Mais même avec cette restriction, le chiffre annoncé parait toujours trop élevé. Dans le Monde daté de jeudi 28, Anne Marie Guillemard, sociologue qui étudie la question depuis longtemps, note que 40% de ceux qui font valoir leur droit à la retraite ne sont plus en activité. Cela parait plus raisonnable, ce qui ne prouve pas que cela soit vrai !
N’ayant pas trouvé le chiffre réel dans une source sure, je me suis mis en tête de le calculer ou du moins de l’estimer, ce que la DARES va nous fournir, à travers les résultats de l’enquête sur les mouvements de main d’œuvre.

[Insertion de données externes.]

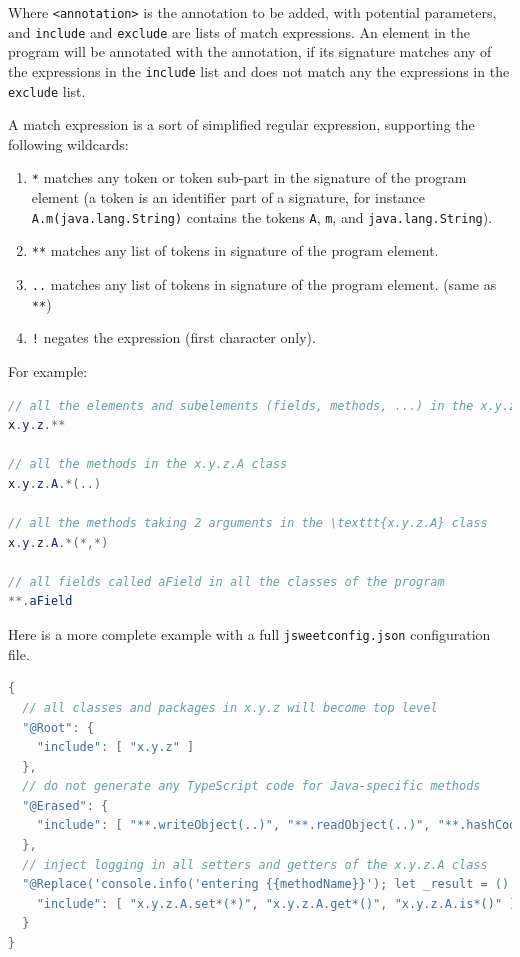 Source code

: \documentclass[a4paper]{report}
\begin{document}
Where \texttt{<annotation>} is the annotation to be added, with potential parameters, and \texttt{include} and \texttt{exclude} are lists of match expressions. An element in the program will be annotated with the annotation, if its signature matches any of the expressions in the \texttt{include} list and does not match any the expressions in the \texttt{exclude} list.

A match expression is a sort of simplified regular expression, supporting the following wildcards:

\begin{enumerate}
\item \texttt{*} matches any token or token sub-part in the signature of the program element (a token is an identifier part of a signature, for instance \texttt{A.m(java.lang.String)} contains the tokens \texttt{A}, \texttt{m}, and \texttt{java.lang.String}).
\item \texttt{**} matches any list of tokens in signature of the program element.
\item \texttt{..} matches any list of tokens in signature of the program element. (same as \texttt{**})
\item \texttt{!} negates the expression (first character only).
\end{enumerate}

\noindent
For example:

\begin{lstlisting}[language=Java]
// all the elements and subelements (fields, methods, ...) in the x.y.z package
x.y.z.**

// all the methods in the x.y.z.A class
x.y.z.A.*(..)

// all the methods taking 2 arguments in the \texttt{x.y.z.A} class
x.y.z.A.*(*,*)

// all fields called aField in all the classes of the program
**.aField
\end{lstlisting}

\noindent
Here is a more complete example with a full \texttt{jsweetconfig.json} configuration file.

\begin{lstlisting}[language=Java]
{
  // all classes and packages in x.y.z will become top level
  "@Root": {
    "include": [ "x.y.z" ]
  },
  // do not generate any TypeScript code for Java-specific methods
  "@Erased": {
    "include": [ "**.writeObject(..)", "**.readObject(..)", "**.hashCode(..)" ]
  },
  // inject logging in all setters and getters of the x.y.z.A class
  "@Replace('console.info('entering {{methodName}}'); let _result = () => { {{body}} }(); console.info('returning '+_result); return _result;')": {
    "include": [ "x.y.z.A.set*(*)", "x.y.z.A.get*()", "x.y.z.A.is*()" ]
  }
}
\end{lstlisting}
\end{document}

On découvre ainsi qu’en 2008, le taux annuel d’entrée dans les entreprises de plus de 10 salariés pour les 50 ans et plus était de 19.6% et le taux de sorties de 29.0, soit une différence de 9.4% ce qui parait cohérent avec la dizaine d’année entre 50 ans et l’âge de fin de carrière (tous les actifs finissant par partir, les 10 années environ à 9.4% me donnent bien 100%).
Le taux de départ en retraite étant de 6.5% à comparer à ces 9.4%, il y a chaque année 2.9% des actifs de 50 ans et plus dont la fin de carrière se fait autrement que par le départ en retraite, soit rapporté à nos 9.4%, une proportion de 31% de personnes passés par la case chômage avant de faire valoir leurs droits à la retraite.
En 2007, la différence entre entrées et sorties était de 9% seulement les départs à la retraite de 6.9% soit un solde de 2.1% et un taux de 23%.
23 ou 31 %, ce sont en tous les cas des taux élevés au regard d’un taux de chômage de 6% en moyenne pour les seniors ! Comment l’expliquer ?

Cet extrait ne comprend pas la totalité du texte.